Neil Golding, EIC’s Head of Market Intelligence, gave an overview of energy projects in Europe. He said there are $1.35 trillion of energy projects across Europe that could enter operation by 2030.
Joanna Drake, Deputy Director-General of the European Commission, who delivered the keynote, highlighted the UK and EU’s “common priorities” in energy infrastructure and climate action. Both regions share 2050 net-zero targets, carbon capture ambitions, and hydrogen market development goals. “Collaboration will be on energy, security, and people-to-people contact.” She added, “Industry will play a key role… We must make full use of resources at our disposal.”

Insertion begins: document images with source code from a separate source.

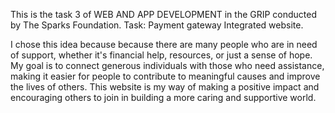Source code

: This is the task 3 of WEB AND APP DEVELOPMENT in the GRIP conducted by The Sparks Foundation.
Task: Payment gateway Integrated website.

I chose this idea because because there are many people who are in need of support, whether it's financial help, resources, or just a sense of hope. My goal is to connect generous individuals with those who need assistance, making it easier for people to contribute to meaningful causes and improve the lives of others. This website is my way of making a positive impact and encouraging others to join in building a more caring and supportive world.
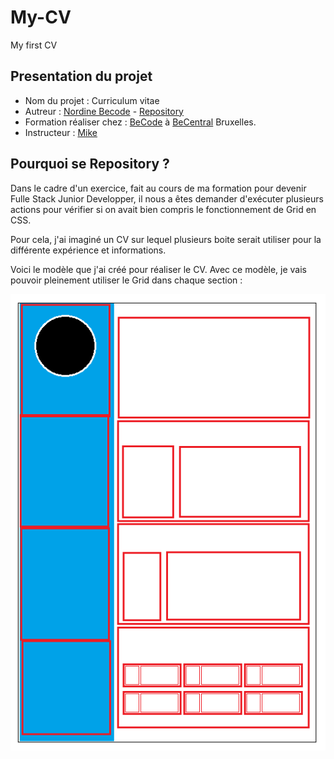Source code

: # My-CV

My first CV

## Presentation du projet

-   Nom du projet : Curriculum vitae
-   Autreur : [Nordine Becode](https://github.com/ElazzouziNordineBeCode) - [Repository](https://github.com/ElazzouziNordineBeCode/My-CV)
-   Formation réaliser chez : [BeCode](https://becode.org/) à [BeCentral](https://becode.org/fr/a-propos-de-nous/nos-campus/bruxelles/) Bruxelles.
-   Instructeur : [Mike](https://github.com/Mike00001)

## Pourquoi se Repository ?

Dans le cadre d'un exercice, fait au cours de ma formation pour devenir Fulle Stack Junior Developper, il nous a êtes demander d'exécuter plusieurs actions pour vérifier si on avait bien compris le fonctionnement de Grid en CSS.

Pour cela, j'ai imaginé un CV sur lequel plusieurs boite serait utiliser pour la différente expérience et informations.

Voici le modèle que j'ai créé pour réaliser le CV. Avec ce modèle, je vais pouvoir pleinement utiliser le Grid dans chaque section :

![Une maquette de CV](Maquette.png "Maquette du CV")
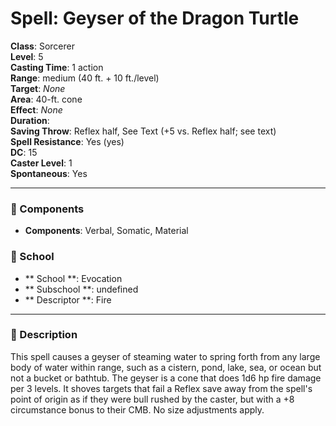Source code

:
# Spell: Geyser of the Dragon Turtle
**Class**: Sorcerer  
**Level**: 5  
**Casting Time**: 1 action  
**Range**: medium (40 ft. + 10 ft./level)  
**Target**: _None_  
**Area**: 40-ft. cone  
**Effect**: _None_  
**Duration**:   
**Saving Throw**: Reflex half, See Text (+5 vs. Reflex half; see text)  
**Spell Resistance**: Yes (yes)  
**DC**: 15  
**Caster Level**: 1  
**Spontaneous**: Yes

---

### 🔮 Components
- **Components**: Verbal, Somatic, Material

### 🏫 School
- ** School **: Evocation
- ** Subschool **: undefined
- ** Descriptor **: Fire
---

### 📜 Description
This spell causes a geyser of steaming water to spring forth from any large body of water within range, such as a cistern, pond, lake, sea, or ocean but not a bucket or bathtub. The geyser is a cone that does 1d6 hp fire damage per 3 levels. It shoves targets that fail a Reflex save away from the spell's point of origin as if they were bull rushed by the caster, but with a +8 circumstance bonus to their CMB. No size adjustments apply.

Andrew Lee, Managing Director at Société Générale's Energy+ Group, cut to the core of the financing challenge: “The big challenge is making projects bankable. There is plenty of finance available—Société Générale and other banks want to support energy transition projects. There is capital, and banks are willing to be flexible, recognising the need for adaptability.” But he cautioned that regulatory compliance and internal approval processes create hurdles if projects “don’t meet minimum bankability thresholds.”
Lee also flagged the tension between risk appetite and project scale. “Energy transition projects typically involve increased technology risk. Contractors have become more risk-averse… Suppliers of key components—such as CCUS units, electrolysers, and downstream conversion units—need to take their share of project risk.”
With some megaprojects facing delays, he noted a pivot: “We continue to support large projects, but are now also looking at projects that may have previously been considered too small. These projects will help develop and shape the market.”
Other speakers echoed the need for structural reforms. Rob Rome of National Grid warned fragmentation complicates cross-border energy trade: “Too much splitting up… things were better when we were talking to each other.